Yes, if you want a Bologna night that’s part cooking class and part dinner with serious organic wine. The strongest reasons to book are the small group (max 8), the chance to make multiple pasta types, the tiramisu from a 100-year recipe, and the meal-wide organic wine pairing with no tasting cap.

If you’re drawn mainly to the pasta, go anyway. The wine pairing isn’t a random extra; it’s part of how the meal is taught. If you’re drawn mainly to the wine, go for the same reason: it’s organized around food, not just tasting notes.

FAQ

Where does the masterclass start?

It starts at Via Bellinzona, 12, 40135 Bologna BO, Italy.
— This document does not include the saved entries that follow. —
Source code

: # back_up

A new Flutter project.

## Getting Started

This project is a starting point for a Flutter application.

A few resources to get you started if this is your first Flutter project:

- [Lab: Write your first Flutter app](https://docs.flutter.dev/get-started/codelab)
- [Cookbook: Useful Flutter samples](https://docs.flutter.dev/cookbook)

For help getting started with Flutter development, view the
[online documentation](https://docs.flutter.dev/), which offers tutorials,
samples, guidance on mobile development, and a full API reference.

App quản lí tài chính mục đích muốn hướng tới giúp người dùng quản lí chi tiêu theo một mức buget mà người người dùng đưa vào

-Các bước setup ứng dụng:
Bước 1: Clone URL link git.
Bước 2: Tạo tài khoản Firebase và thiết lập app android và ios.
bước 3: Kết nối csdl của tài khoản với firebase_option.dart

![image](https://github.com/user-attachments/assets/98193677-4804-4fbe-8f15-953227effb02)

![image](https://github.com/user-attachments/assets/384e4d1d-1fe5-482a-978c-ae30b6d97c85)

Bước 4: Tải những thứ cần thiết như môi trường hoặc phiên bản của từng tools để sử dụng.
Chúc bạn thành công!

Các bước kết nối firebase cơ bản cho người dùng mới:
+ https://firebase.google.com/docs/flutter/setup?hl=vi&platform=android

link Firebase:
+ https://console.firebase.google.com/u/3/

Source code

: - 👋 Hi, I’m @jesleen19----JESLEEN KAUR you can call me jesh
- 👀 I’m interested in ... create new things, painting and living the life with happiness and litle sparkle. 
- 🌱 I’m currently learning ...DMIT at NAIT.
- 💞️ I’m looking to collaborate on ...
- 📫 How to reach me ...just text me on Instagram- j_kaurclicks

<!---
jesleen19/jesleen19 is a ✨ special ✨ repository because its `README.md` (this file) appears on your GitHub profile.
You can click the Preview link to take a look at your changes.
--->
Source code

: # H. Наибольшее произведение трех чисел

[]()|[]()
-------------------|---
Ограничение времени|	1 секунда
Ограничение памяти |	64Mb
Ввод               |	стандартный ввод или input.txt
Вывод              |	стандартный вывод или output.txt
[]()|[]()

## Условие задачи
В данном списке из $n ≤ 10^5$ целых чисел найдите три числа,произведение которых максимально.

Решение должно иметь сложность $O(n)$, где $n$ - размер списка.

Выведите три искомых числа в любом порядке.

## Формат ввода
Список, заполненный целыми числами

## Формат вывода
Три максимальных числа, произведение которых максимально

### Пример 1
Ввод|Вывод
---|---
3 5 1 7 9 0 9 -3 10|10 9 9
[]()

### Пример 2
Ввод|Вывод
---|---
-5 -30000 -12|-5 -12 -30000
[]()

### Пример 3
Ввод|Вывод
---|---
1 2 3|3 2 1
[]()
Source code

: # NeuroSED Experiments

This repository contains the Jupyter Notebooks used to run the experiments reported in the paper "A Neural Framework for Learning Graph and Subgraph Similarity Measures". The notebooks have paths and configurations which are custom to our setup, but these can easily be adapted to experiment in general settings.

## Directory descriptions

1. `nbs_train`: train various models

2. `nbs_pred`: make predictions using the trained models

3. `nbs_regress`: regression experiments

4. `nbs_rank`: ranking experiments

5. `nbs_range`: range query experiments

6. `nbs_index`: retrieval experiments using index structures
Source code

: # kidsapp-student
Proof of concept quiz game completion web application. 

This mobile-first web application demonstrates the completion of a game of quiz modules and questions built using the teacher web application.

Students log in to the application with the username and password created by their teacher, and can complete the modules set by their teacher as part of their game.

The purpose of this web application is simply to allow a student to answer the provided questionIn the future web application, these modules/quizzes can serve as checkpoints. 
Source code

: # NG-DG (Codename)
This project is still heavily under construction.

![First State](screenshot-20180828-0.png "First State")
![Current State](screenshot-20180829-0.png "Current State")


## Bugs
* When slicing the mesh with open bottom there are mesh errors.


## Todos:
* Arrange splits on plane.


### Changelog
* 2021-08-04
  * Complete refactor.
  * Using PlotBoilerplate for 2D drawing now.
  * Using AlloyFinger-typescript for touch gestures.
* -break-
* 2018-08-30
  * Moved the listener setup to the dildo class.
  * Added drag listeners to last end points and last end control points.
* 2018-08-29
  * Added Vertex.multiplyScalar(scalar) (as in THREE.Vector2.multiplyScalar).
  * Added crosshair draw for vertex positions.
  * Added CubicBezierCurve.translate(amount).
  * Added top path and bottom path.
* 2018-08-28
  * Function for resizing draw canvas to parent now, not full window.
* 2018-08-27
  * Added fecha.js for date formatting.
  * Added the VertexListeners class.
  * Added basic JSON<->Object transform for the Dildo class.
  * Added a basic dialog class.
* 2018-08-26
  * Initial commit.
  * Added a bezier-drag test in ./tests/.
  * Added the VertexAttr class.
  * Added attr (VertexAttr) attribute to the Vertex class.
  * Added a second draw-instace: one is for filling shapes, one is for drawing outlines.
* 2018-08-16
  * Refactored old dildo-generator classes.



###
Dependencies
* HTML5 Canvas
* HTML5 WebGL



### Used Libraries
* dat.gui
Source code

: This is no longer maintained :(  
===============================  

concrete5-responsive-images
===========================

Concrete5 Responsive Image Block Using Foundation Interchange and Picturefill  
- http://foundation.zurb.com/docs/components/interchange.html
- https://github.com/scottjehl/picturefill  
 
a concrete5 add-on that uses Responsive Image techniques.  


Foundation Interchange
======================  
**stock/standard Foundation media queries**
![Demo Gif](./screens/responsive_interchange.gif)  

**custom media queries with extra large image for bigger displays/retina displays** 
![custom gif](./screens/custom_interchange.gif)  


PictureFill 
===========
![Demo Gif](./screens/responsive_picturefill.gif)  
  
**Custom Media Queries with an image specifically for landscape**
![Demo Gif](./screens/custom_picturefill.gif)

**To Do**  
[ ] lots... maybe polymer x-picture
How long is the experience?

The experience lasts about 2 hours 30 minutes.

What is the group size?

The class has a maximum of 8 travelers.

What pasta will you learn to make?

You’ll make three types typical of Bologna: tagliatelle, tortellini, and maccheroni.

Is tiramisu included?

Yes. Tiramisu is part of the class and is made using the family recipe approach described for the experience.

Is the organic wine included in the experience?

Yes. All meal pairings include organic wines, and there is no limit on tasting during the meal.